Se argumenta que la calidad interior de la marca alemana ha caído en picado durante los últimos quince años, con plásticos que imitan aluminio, escapes falsos, pantallas gigantes y salpicaderos que crujen. Y que en China, mercado que antes les compraba todo, el comprador adinerado ha migrado hacia marcas locales con suspensión magnética. Frente a eso, la defensa clásica: por ese precio, el Mercedes sigue ofreciendo cosas que un Mazda no tiene. Que es tanto como admitir la comparación.
¿Es Mazda «a otro nivel» o es cosa de club de fans?
Aquí aparece la corriente escéptica, y conviene escucharla. Mazda hace coches con personalidad, motores buenos, interiores cuidados y una resistencia admirable a la corriente generalista.
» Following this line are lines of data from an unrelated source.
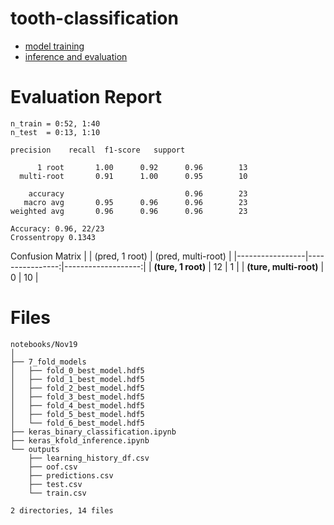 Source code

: # tooth-classification

- [model training](https://github.com/minesh1291/tooth-classification/blob/main/notebooks/Nov19-1/classification-19-1.ipynb)
- [inference and evaluation](https://github.com/minesh1291/tooth-classification/blob/main/notebooks/Nov19-1/kfold_inference-19-1.ipynb)

# Evaluation Report

```
n_train = 0:52, 1:40
n_test  = 0:13, 1:10

precision    recall  f1-score   support

      1 root       1.00      0.92      0.96        13
  multi-root       0.91      1.00      0.95        10

    accuracy                           0.96        23
   macro avg       0.95      0.96      0.96        23
weighted avg       0.96      0.96      0.96        23

Accuracy: 0.96, 22/23
Crossentropy 0.1343
```
Confusion Matrix
|                 |	(pred, 1 root)  |	(pred, multi-root) |
|-----------------|----------------:|-------------------:|
| **(ture, 1 root)**     |        12	  |   1                |
| **(ture, multi-root)** |	       0    |   10               |



# Files
```
notebooks/Nov19
│ 
├── 7_fold_models
│   ├── fold_0_best_model.hdf5
│   ├── fold_1_best_model.hdf5
│   ├── fold_2_best_model.hdf5
│   ├── fold_3_best_model.hdf5
│   ├── fold_4_best_model.hdf5
│   ├── fold_5_best_model.hdf5
│   └── fold_6_best_model.hdf5
├── keras_binary_classification.ipynb
├── keras_kfold_inference.ipynb
└── outputs
    ├── learning_history_df.csv
    ├── oof.csv
    ├── predictions.csv
    ├── test.csv
    └── train.csv

2 directories, 14 files
```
Pero de ahí a ser referencia absoluta en todo hay un trecho. Tienen sus manías. Y en un mercado lleno de electrodomésticos con ruedas, que sigan fabricando algo con carácter ya es motivo de agradecimiento, sin necesidad de canonizar la marca.
Los paralelos son abundantes: un Infiniti de Nissan con 190.000 kilómetros de autopista y cero problemas, un Subaru de 16 años que funciona como un tanque, un Mazda 3 que superó al Mercedes Clase A en seguridad entre 2013 y 2017. La fiabilidad nipona, dicen, no se demuestra en los despachos: se demuestra en el arcén, donde nunca hay un japonés esperando grúa.
El dato que descoloca: con estos mimbres, lo lógico sería que los talleres oficiales europeos estuvieran vacíos y los concesionarios japoneses, desbordados. No ocurre. El comprador español sigue pagando sobreprecio por una insignia que, según sus propios mecánicos, dejó de significar lo que significaba.